* Bank set to scrap 4 percent cap on size of stakes
* Change aimed at attracting investors for capital hike
* Small investors worried bank could become takeover target
By Silvia Aloisi
MILAN, July 18 (Reuters) - Italy’s Monte dei Paschi is set to change its ownership rules on Thursday, seeking to lure new investors to pay back state aid and potentially opening the way to a takeover of the world’s oldest bank.
An extraordinary shareholder meeting is expected to vote in favour of scrapping bylaws that say only Monte dei Paschi’s top investor - a charitable foundation with links to local politicians - can hold more than 4 percent of the lender.
The move comes ahead of a planned 1 billion euro ($1.3 billion) capital increase due to be launched next year and aimed at new investors to help reimburse a 4.1 billion euro state bailout the lender was forced to take earlier this year.

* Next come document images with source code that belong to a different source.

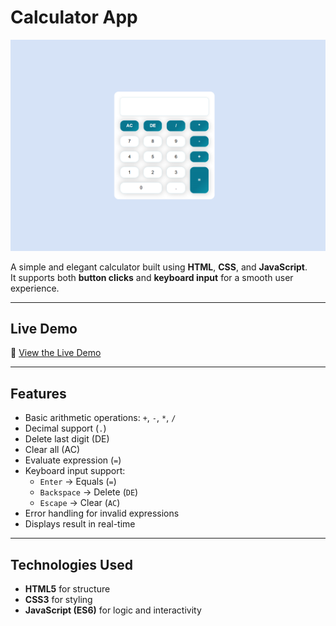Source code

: # Calculator App
![Calculator Preview](./design.png)

A simple and elegant calculator built using **HTML**, **CSS**, and **JavaScript**.  
It supports both **button clicks** and **keyboard input** for a smooth user experience.

---
## Live Demo
🔗 [View the Live Demo](https://engnada-s.github.io/CodeAlpha_Calculator/)  

---
## Features

- Basic arithmetic operations: `+`, `-`, `*`, `/`
- Decimal support (`.`)
- Delete last digit (DE)
- Clear all (AC)
- Evaluate expression (`=`)
- Keyboard input support:
  - `Enter` → Equals (`=`)
  - `Backspace` → Delete (`DE`)
  - `Escape` → Clear (`AC`)
- Error handling for invalid expressions
- Displays result in real-time

---

## Technologies Used

- **HTML5** for structure  
- **CSS3** for styling  
- **JavaScript (ES6)** for logic and interactivity

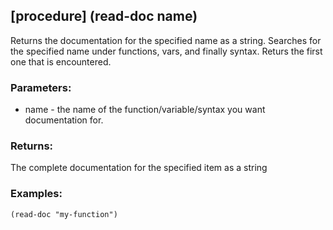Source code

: ## [procedure] (read-doc name)
Returns the documentation for the specified name as a string.
Searches for the specified name under functions, vars, and finally
syntax. Returs the first one that is encountered.

### Parameters:
* name - the name of the function/variable/syntax you want 
  documentation for.

### Returns:
The complete documentation for the specified item as a string

### Examples:
`(read-doc "my-function")`

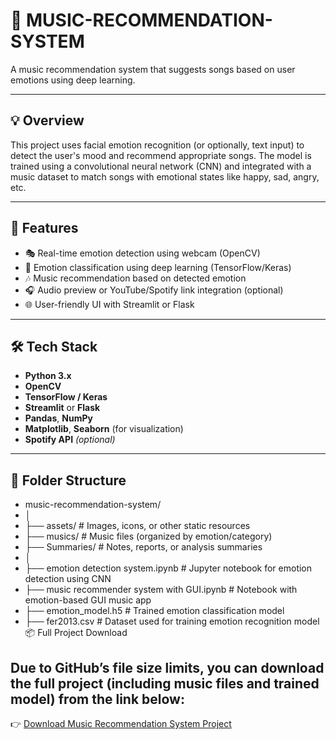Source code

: # 🎵 MUSIC-RECOMMENDATION-SYSTEM

A music recommendation system that suggests songs based on user emotions using deep learning.

---

## 💡 Overview

This project uses facial emotion recognition (or optionally, text input) to detect the user's mood and recommend appropriate songs. The model is trained using a convolutional neural network (CNN) and integrated with a music dataset to match songs with emotional states like happy, sad, angry, etc.

---

## 🚀 Features

- 🎭 Real-time emotion detection using webcam (OpenCV)
- 🧠 Emotion classification using deep learning (TensorFlow/Keras)
- 🎶 Music recommendation based on detected emotion
- 🎧 Audio preview or YouTube/Spotify link integration (optional)
- 🌐 User-friendly UI with Streamlit or Flask

---

## 🛠️ Tech Stack

- **Python 3.x**
- **OpenCV**
- **TensorFlow / Keras**
- **Streamlit** or **Flask**
- **Pandas**, **NumPy**
- **Matplotlib**, **Seaborn** (for visualization)
- **Spotify API** *(optional)*

---

## 📁 Folder Structure
- music-recommendation-system/
- │
- ├── assets/ # Images, icons, or other static resources
- ├── musics/ # Music files (organized by emotion/category)
- ├── Summaries/ # Notes, reports, or analysis summaries
- │
- ├── emotion detection system.ipynb # Jupyter notebook for emotion detection using CNN
- ├── music recommender system with GUI.ipynb # Notebook with emotion-based GUI music app
- ├── emotion_model.h5 # Trained emotion classification model
- ├── fer2013.csv # Dataset used for training emotion recognition model
📦 Full Project Download

## Due to GitHub’s file size limits, you can download the full project (including music files and trained model) from the link below:

👉 [Download Music Recommendation System Project](https://drive.google.com/drive/folders/1DgJhxmcQoMM9dnFN0nFBLxGVoD1NhJa9?usp=sharing)
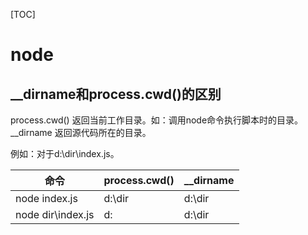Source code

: [TOC]

# node



## __dirname和process.cwd()的区别

process.cwd() 返回当前工作目录。如：调用node命令执行脚本时的目录。
__dirname 返回源代码所在的目录。



例如：对于d:\dir\index.js。

| **命令**          | **process.cwd()** | **__dirname** |
| ----------------- | ----------------- | ------------- |
| node index.js     | d:\dir            | d:\dir        |
| node dir\index.js | d:                | d:\dir        |

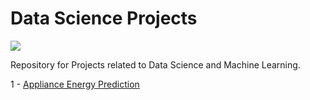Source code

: # Data Science Projects

![](https://media.licdn.com/dms/image/D4D16AQFkXSyohHgIcw/profile-displaybackgroundimage-shrink_350_1400/0/1670189118619?e=1688601600&v=beta&t=S39OieUgHh8zJVMt4KHtAz6z7IgpzdWiisVDgun7hZs)

Repository for Projects related to Data Science and Machine Learning.

1 - [Appliance Energy Prediction](https://github.com/caiosoter/DS-Projects/tree/main/project1)
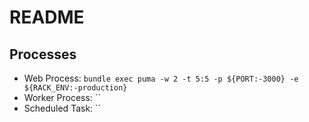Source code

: # README

## Processes

- Web Process: `bundle exec puma -w 2 -t 5:5 -p ${PORT:-3000} -e ${RACK_ENV:-production}`
- Worker Process: ``
- Scheduled Task: ``
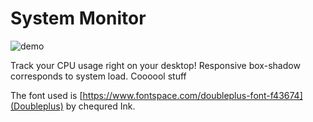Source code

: # System Monitor

![demo](https://github.com/itsseanl/Ubersicht-widgets/blob/master/systemMonitor/demo.gif&s=200)

Track your CPU usage right on your desktop! Responsive box-shadow corresponds to system load. Coooool stuff

The font used is [https://www.fontspace.com/doubleplus-font-f43674](Doubleplus) by chequred Ink.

It also marks a watershed for Italy’s third biggest bank, known as “Daddy Monte” in its medieval hometown of Siena, making it potentially vulnerable to a takeover for the first time in its five centuries of history.
On Monday, the Monte dei Paschi foundation, which has a 33.5 percent stake in the lender, said it would vote in favour of the ownership changes at Thursday’s shareholder meeting, meaning they are certain to pass.
Monte dei Paschi, founded in 1472, is at the centre of a high-profile investigation into risky derivative trades and has been the only Italian bank to need state aid to shore up its strained capital base.
Chairman Alessandro Profumo, appointed last year to turn the bank’s fortunes around, has said scrapping the ownership ceiling is needed to win approval for the bailout by the European Commission and ensure the planned cash call will be successful.
Small shareholders, however, fear the bank, which is the biggest employer in Siena, could fall prey to unwanted suitors.
“At current market prices, with 1 billion euros you can buy 40 percent of the bank,” Romolo Semplici, head of a group of small shareholders, told Reuters.
“We feel management is giving potential bidders a chance to put a gun to our head in the future and do what they want, fire people and perhaps even move the bank away from Siena,” he said.
Chief Executive Fabrizio Viola said on Tuesday there were no contacts with potential new investors yet.
Until now, the 4 percent stake limit had helped the Monte dei Paschi foundation keep a tight grip on the bank.
But as the lender ran into trouble during the euro zone’s debt crisis, so did the foundation, which accumulated huge debts to fund two capital increases at the bank in 2008 and 2011.
Last year the cash-strapped foundation, which only two years ago owned more than 50 percent of the bank, began cutting down its holding to pay back creditors.
It still has a big enough stake to have a blocking minority at shareholder meetings, although it faces further dilution of its stake when the next capital increase is carried out.